Exercise directions
Only the lines below between the ones containing "ensuring protection of user data." and "and compliance measures. Timeline: 2", inclusive, are to be reproduced, each exactly as it stands.

Data extract
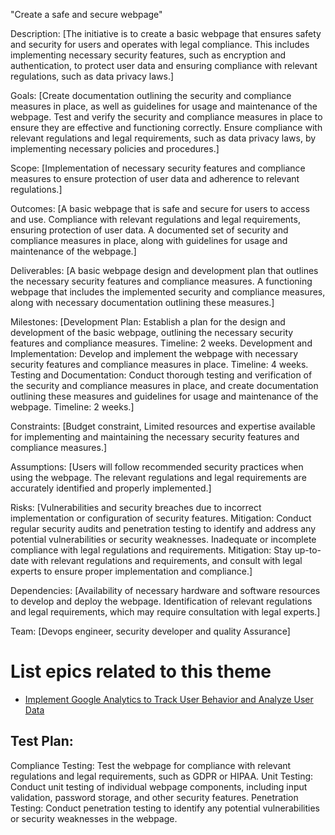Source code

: "Create a safe and secure webpage"

Description: [The initiative is to create a basic webpage that ensures 
             safety and security for users and operates with legal compliance. 
             This includes implementing necessary security features, such as encryption 
             and authentication, to protect user data and ensuring compliance 
             with relevant regulations, such as data privacy laws.]

Goals: [Create documentation outlining the security and compliance measures 
       in place, as well as guidelines for usage and maintenance of the webpage.
       Test and verify the security and compliance measures in place to ensure 
       they are effective and functioning correctly.
       Ensure compliance with relevant regulations and legal requirements,
       such as data privacy laws, by implementing necessary policies and procedures.]

Scope: [Implementation of necessary security features and compliance measures to ensure 
       protection of user data and adherence to relevant regulations.]

Outcomes: [A basic webpage that is safe and secure for users to access and use.
          Compliance with relevant regulations and legal requirements, 
          ensuring protection of user data.
          A documented set of security and compliance measures in place, 
          along with guidelines for usage and maintenance of the webpage.]

Deliverables: [A basic webpage design and development plan that outlines 
              the necessary security features and compliance measures.
              A functioning webpage that includes the implemented security 
              and compliance measures, along with necessary documentation outlining 
              these measures.]

Milestones: [Development Plan: Establish a plan for the design and development of 
            the basic webpage, outlining the necessary security features 
            and compliance measures. Timeline: 2 weeks.
            Development and Implementation: Develop and implement the webpage with 
            necessary security features and compliance measures in place. Timeline: 4 weeks.
            Testing and Documentation: Conduct thorough testing and verification of 
            the security and compliance measures in place, and create documentation 
            outlining these measures and guidelines for usage and maintenance 
            of the webpage. Timeline: 2 weeks.]

Constraints: [Budget constraint, Limited resources and expertise available for implementing 
             and maintaining the necessary security features and compliance measures.]

Assumptions: [Users will follow recommended security practices when using the webpage.
             The relevant regulations and legal requirements are accurately identified
             and properly implemented.]

Risks: [Vulnerabilities and security breaches due to incorrect implementation or 
       configuration of security features. Mitigation: Conduct regular security audits 
       and penetration testing to identify and address any potential vulnerabilities or security weaknesses.
       Inadequate or incomplete compliance with legal regulations and requirements.
       Mitigation: Stay up-to-date with relevant regulations and requirements, and consult with legal experts
       to ensure proper implementation and compliance.]

Dependencies: [Availability of necessary hardware and software resources to develop and deploy the webpage.
              Identification of relevant regulations and legal requirements,
              which may require consultation with legal experts.]

Team: [Devops engineer, security developer and quality Assurance]

# List epics related to this theme
* [Implement Google Analytics to Track User Behavior and Analyze User Data](documentation/theme_1/Initiative_1/Epic_1/Epic_1.md)

## Test Plan:
Compliance Testing: Test the webpage for compliance with relevant regulations 
and legal requirements, such as GDPR or HIPAA. 
Unit Testing: Conduct unit testing of individual webpage components, including input validation,
password storage, and other security features.
Penetration Testing: Conduct penetration testing to identify any potential 
vulnerabilities or security weaknesses in the webpage.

Result of the exercise
          ensuring protection of user data.
          A documented set of security and compliance measures in place, 
          along with guidelines for usage and maintenance of the webpage.]

Deliverables: [A basic webpage design and development plan that outlines 
              the necessary security features and compliance measures.
              A functioning webpage that includes the implemented security 
              and compliance measures, along with necessary documentation outlining 
              these measures.]

Milestones: [Development Plan: Establish a plan for the design and development of 
            the basic webpage, outlining the necessary security features 
            and compliance measures. Timeline: 2 weeks.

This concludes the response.